Neuss. Die finanzielle Not von alleinerziehenden Müttern und Vätern ist in Neuss ungebrochen groß. Die Stadt muss in diesem Jahr für mehr als 1000 Kinder Unterhaltsvorschuss bezahlen, weil das eigentlich zur Zahlung verpflichtete Elternteil dies nicht kann oder tut. Etwa zwei Millionen Euro im Jahr überweist das Jugendamt deshalb an Alleinerziehende, wie aus dem städtischen Haushalt hervorgeht. Die Stadt ist dazu nach dem Unterhaltsvorschussgesetz verpflichtet. „Pro Jahr verzeichnen wir etwa 250 neue Beantragungen“, sagt Jugendamtsleiter Markus Hübner.
Davon holt sich die Stadt einen Teil zurück bei den Unterhaltspflichtigen. Etwa 500 000 Euro treibt die Verwaltung bei den säumigen Vätern oder Müttern ein, und weitere 900 000 Euro kommen vom Land. Den Rest muss die Stadtkasse selbst aufbringen.
Den Unterhaltsvorschuss bekommen Alleinerziehende von Kindern bis maximal zwölf Jahre. Legt man die Einwohnerdaten zugrunde, dann bekommen sechs Prozent aller Kinder in diesem Alter den Unterhaltsvorschuss. Und das nicht nur, wenn säumige Elternteile nicht zahlen wollen. „Bei nicht wenigen Kindern ist zum Beispiel gar nicht klar, wer denn der Vater ist“, sagt Jugendamtsleiter Markus Hübner. „Bei wechselnden Arbeitsverhältnissen oder Arbeitslosigkeit haben Väter oft auch nicht genug Geld. Wirklich notorische Nichtzahler gibt es kaum.“
Auch Elternteile mit einem relativ normalen Einkommen rutschen schnell unter die Grenze. Wer 1500 Euro netto im Monat verdient, darf 1080 Euro davon selbst behalten — zwei Kinder im Alter von sechs bis zwölf Jahre haben dann aber schon einen Anspruch in Höhe von 544 Euro an Unterhalt. Also muss die Stadt einspringen — unabhängig vom Einkommen des Alleinerziehenden.

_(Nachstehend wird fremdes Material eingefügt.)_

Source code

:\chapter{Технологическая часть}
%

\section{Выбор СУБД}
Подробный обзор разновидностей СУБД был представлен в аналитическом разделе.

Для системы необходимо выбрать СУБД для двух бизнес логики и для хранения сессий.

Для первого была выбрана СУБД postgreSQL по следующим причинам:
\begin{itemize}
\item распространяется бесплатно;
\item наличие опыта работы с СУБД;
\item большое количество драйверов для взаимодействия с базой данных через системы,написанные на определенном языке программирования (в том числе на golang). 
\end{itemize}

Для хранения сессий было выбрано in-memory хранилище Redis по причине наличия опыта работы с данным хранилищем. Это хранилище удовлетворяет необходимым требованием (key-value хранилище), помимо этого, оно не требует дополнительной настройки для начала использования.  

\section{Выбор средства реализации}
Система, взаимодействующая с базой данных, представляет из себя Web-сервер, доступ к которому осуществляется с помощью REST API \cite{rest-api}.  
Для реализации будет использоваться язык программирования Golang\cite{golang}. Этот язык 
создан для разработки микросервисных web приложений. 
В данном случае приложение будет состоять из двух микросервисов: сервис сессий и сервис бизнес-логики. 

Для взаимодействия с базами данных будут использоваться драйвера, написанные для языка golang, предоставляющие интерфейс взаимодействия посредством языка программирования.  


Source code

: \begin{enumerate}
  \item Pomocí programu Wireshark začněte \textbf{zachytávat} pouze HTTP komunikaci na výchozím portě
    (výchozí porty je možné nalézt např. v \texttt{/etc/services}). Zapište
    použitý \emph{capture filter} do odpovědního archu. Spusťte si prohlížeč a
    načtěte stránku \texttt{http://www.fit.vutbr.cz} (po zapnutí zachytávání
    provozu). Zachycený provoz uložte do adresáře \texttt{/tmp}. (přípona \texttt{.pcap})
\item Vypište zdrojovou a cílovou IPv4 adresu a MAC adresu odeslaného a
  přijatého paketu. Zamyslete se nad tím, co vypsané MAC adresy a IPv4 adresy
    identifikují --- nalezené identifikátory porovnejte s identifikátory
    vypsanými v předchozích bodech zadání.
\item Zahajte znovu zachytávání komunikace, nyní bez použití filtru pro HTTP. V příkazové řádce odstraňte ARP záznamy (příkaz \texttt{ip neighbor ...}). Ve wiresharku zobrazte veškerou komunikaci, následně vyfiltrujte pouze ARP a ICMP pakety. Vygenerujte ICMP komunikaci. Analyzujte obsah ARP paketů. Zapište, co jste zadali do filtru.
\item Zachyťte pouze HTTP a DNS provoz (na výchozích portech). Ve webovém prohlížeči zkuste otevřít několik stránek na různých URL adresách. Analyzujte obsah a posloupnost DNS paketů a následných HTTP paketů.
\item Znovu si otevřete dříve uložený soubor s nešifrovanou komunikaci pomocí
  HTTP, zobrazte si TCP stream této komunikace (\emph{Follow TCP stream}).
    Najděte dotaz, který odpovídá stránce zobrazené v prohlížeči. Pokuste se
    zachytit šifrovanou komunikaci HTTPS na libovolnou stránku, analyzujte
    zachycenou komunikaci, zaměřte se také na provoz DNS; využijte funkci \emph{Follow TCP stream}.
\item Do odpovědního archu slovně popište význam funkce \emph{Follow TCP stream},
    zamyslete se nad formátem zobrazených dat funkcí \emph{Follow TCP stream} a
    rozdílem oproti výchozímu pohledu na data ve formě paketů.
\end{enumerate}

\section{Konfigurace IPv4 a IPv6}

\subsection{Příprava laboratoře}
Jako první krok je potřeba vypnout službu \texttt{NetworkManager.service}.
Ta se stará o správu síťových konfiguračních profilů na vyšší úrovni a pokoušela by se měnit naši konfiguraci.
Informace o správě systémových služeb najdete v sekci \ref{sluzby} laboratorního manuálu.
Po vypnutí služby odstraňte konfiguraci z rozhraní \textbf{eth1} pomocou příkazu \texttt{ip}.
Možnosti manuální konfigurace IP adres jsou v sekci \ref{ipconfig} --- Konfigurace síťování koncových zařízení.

Kinder im Alter bis sechs Jahre haben nach der Düsseldorfer Tabelle einen Mindestunterhalts-Anspruch von 225 Euro. Der Vorschuss, den die Stadt zahlen muss, liegt aber nur bei 133 Euro im Monat. Bei Sechs- bis Zwölfjährigen zahlt die Stadt 180 Euro im Monat an Vorschuss, der Mindestunterhalt liegt aber bei 272 Euro. Das Geld von der Stadt hilft dann zwar dem alleinerziehenden Elternteil. Aber es ist eben auch nur ein Zuschuss, der die Unterhaltszahlungen vom anderen Elternteil nicht aufwiegen kann. Die Folge: Das Kind ist von Armut bedroht. „Trotz aller Hilfen, die es gibt, können Lücken entstehen und nicht jede Mutter, die sich trennt, steht im Berufsleben. Das Armutsrisiko bei allein erziehenden Müttern und Vätern liegt bei 35 Prozent“, sagt Gabi Becker, Geschäftsführerin des Kinderschutzbundes in Neuss, der viele Alleinerziehende berät.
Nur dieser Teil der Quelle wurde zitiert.